[Opening The data section]
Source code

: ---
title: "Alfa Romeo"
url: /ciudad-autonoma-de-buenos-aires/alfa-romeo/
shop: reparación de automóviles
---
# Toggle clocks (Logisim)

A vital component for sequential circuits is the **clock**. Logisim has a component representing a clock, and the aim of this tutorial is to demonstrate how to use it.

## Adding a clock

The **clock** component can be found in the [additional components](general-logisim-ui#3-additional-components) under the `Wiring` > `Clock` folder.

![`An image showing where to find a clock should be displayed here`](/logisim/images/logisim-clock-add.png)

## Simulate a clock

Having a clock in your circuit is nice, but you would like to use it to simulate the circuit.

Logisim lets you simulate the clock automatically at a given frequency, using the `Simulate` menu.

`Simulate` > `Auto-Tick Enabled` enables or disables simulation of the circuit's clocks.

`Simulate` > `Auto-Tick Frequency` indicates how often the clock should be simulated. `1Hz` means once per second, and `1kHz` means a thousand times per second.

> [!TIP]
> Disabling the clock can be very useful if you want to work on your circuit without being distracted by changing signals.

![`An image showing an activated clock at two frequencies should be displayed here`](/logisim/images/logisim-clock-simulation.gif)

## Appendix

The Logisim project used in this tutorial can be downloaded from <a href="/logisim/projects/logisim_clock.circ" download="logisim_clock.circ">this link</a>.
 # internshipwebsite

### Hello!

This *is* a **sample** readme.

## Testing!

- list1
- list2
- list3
[Closing The data section]
### How to complete this task
Nothing but the lines from the one with "Having a clock" through the final line of the data belongs in the answer, and they must match exactly.

### Response to the task
Having a clock in your circuit is nice, but you would like to use it to simulate the circuit.

Logisim lets you simulate the clock automatically at a given frequency, using the `Simulate` menu.

`Simulate` > `Auto-Tick Enabled` enables or disables simulation of the circuit's clocks.

`Simulate` > `Auto-Tick Frequency` indicates how often the clock should be simulated. `1Hz` means once per second, and `1kHz` means a thousand times per second.

> [!TIP]
> Disabling the clock can be very useful if you want to work on your circuit without being distracted by changing signals.

![`An image showing an activated clock at two frequencies should be displayed here`](/logisim/images/logisim-clock-simulation.gif)

## Appendix

The Logisim project used in this tutorial can be downloaded from <a href="/logisim/projects/logisim_clock.circ" download="logisim_clock.circ">this link</a>.
 # internshipwebsite

### Hello!

This *is* a **sample** readme.

## Testing!

- list1
- list2
- list3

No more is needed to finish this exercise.